Choque inédito: Trump arremete contra el primer papa estadounidense
13 de abril 2026.- En menos de 48 horas, una diferencia de posturas sobre temas como la paz, la guerra y el papel de la religión en la política internacional derivó en un enfrentamiento público entre Donald Trump y el papa León XIV. El episodio ha llamado la atención por tratarse del primer pontífice nacido en Estados Unidos que entra en conflicto directo con un presidente de su mismo país.
Más allá del intercambio de declaraciones, la controversia expone tensiones de fondo relacionadas con migración, armamento nuclear y el papel del multilateralismo en el escenario global.
El origen de la polémica
El conflicto inició el domingo 12 de abril de 2026, cuando Trump publicó un mensaje en su red social en el que criticó al pontífice. En su publicación, lo calificó como débil frente al crimen y cuestionó su visión en política exterior.
También señaló desacuerdos en temas como la seguridad internacional y la postura del Vaticano frente a países como Irán y Venezuela. Además, hizo referencias a posturas religiosas durante la pandemia, lo que amplió el alcance de sus críticas.
La imagen que intensificó el debate
Horas después, el presidente difundió una imagen generada por inteligencia artificial en la que aparecía con vestimenta similar a la papal, rodeado de luz y en actitud de sanación.

La publicación generó reacciones inmediatas, ya que fue interpretada como una representación simbólica de carácter mesiánico. Incluso sectores conservadores y grupos religiosos manifestaron incomodidad ante el contenido.
La mañana del 13 de abril, Trump eliminó la imagen. Sin embargo, defendió su intención al asegurar que representaba una figura médica, no religiosa.
A pesar de la polémica, mantuvo su postura crítica hacia el papa y no ofreció disculpas. El mensaje original contra León XIV permaneció visible en su perfil.
La respuesta del papa León XIV
Ese mismo día, durante un vuelo rumbo a Argelia, el pontífice respondió a las declaraciones. Afirmó que no teme expresar el mensaje del Evangelio y subrayó que la misión de la Iglesia no es hacer política exterior.

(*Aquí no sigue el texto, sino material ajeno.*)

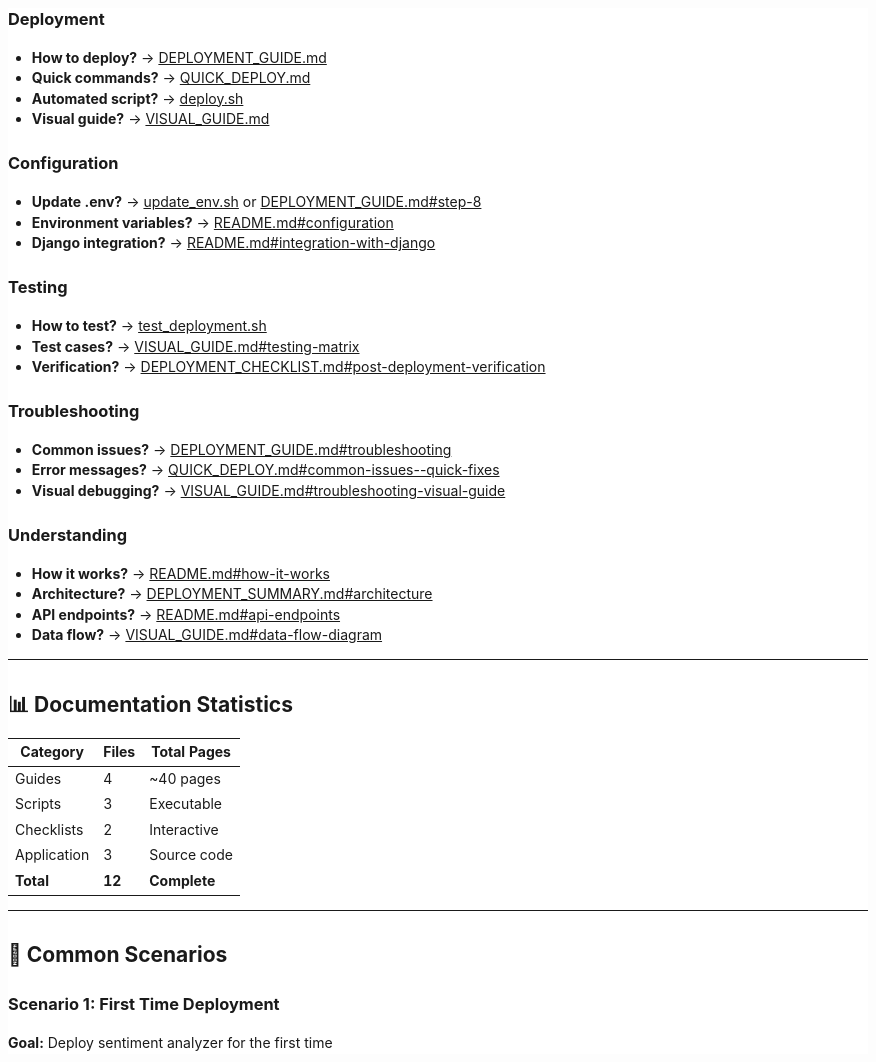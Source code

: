 ### Deployment
- **How to deploy?** → [DEPLOYMENT_GUIDE.md](DEPLOYMENT_GUIDE.md)
- **Quick commands?** → [QUICK_DEPLOY.md](QUICK_DEPLOY.md)
- **Automated script?** → [deploy.sh](deploy.sh)
- **Visual guide?** → [VISUAL_GUIDE.md](VISUAL_GUIDE.md)

### Configuration
- **Update .env?** → [update_env.sh](update_env.sh) or [DEPLOYMENT_GUIDE.md#step-8](DEPLOYMENT_GUIDE.md)
- **Environment variables?** → [README.md#configuration](README.md)
- **Django integration?** → [README.md#integration-with-django](README.md)

### Testing
- **How to test?** → [test_deployment.sh](test_deployment.sh)
- **Test cases?** → [VISUAL_GUIDE.md#testing-matrix](VISUAL_GUIDE.md)
- **Verification?** → [DEPLOYMENT_CHECKLIST.md#post-deployment-verification](DEPLOYMENT_CHECKLIST.md)

### Troubleshooting
- **Common issues?** → [DEPLOYMENT_GUIDE.md#troubleshooting](DEPLOYMENT_GUIDE.md)
- **Error messages?** → [QUICK_DEPLOY.md#common-issues--quick-fixes](QUICK_DEPLOY.md)
- **Visual debugging?** → [VISUAL_GUIDE.md#troubleshooting-visual-guide](VISUAL_GUIDE.md)

### Understanding
- **How it works?** → [README.md#how-it-works](README.md)
- **Architecture?** → [DEPLOYMENT_SUMMARY.md#architecture](../../../DEPLOYMENT_SUMMARY.md)
- **API endpoints?** → [README.md#api-endpoints](README.md)
- **Data flow?** → [VISUAL_GUIDE.md#data-flow-diagram](VISUAL_GUIDE.md)

---

## 📊 Documentation Statistics

| Category | Files | Total Pages |
|----------|-------|-------------|
| Guides | 4 | ~40 pages |
| Scripts | 3 | Executable |
| Checklists | 2 | Interactive |
| Application | 3 | Source code |
| **Total** | **12** | **Complete** |

---

## 🎯 Common Scenarios

### Scenario 1: First Time Deployment
**Goal:** Deploy sentiment analyzer for the first time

Destacó que su enfoque se centra en promover la paz, recordando el principio de “benditos sean los pacificadores” como un mensaje vigente ante los conflictos actuales.
Reacciones internacionales
El enfrentamiento provocó posicionamientos de distintos líderes internacionales.
La presidenta de México, Claudia Sheinbaum, respaldó el llamado del papa a la paz y lo calificó como una postura coherente con principios humanitarios. Reiteró que México mantiene una política exterior basada en la no intervención.
Desde Europa, la primera ministra italiana Giorgia Meloni consideró inaceptables las declaraciones de Trump, al señalar que el papa tiene un papel legítimo al promover la paz. En la misma línea, el alcalde de Roma, Roberto Gualtieri, expresó su respaldo al pontífice.
Un conflicto con implicaciones más amplias
Aunque ya existían diferencias previas entre el Vaticano y la administración estadounidense en temas como migración, este episodio adquiere relevancia histórica por el perfil de ambos actores.
Hasta ahora, no se ha reportado una ruptura diplomática. Sin embargo, el intercambio deja en evidencia un contraste claro entre dos visiones: una centrada en el ejercicio del poder político y otra en la promoción de principios religiosos vinculados a la paz.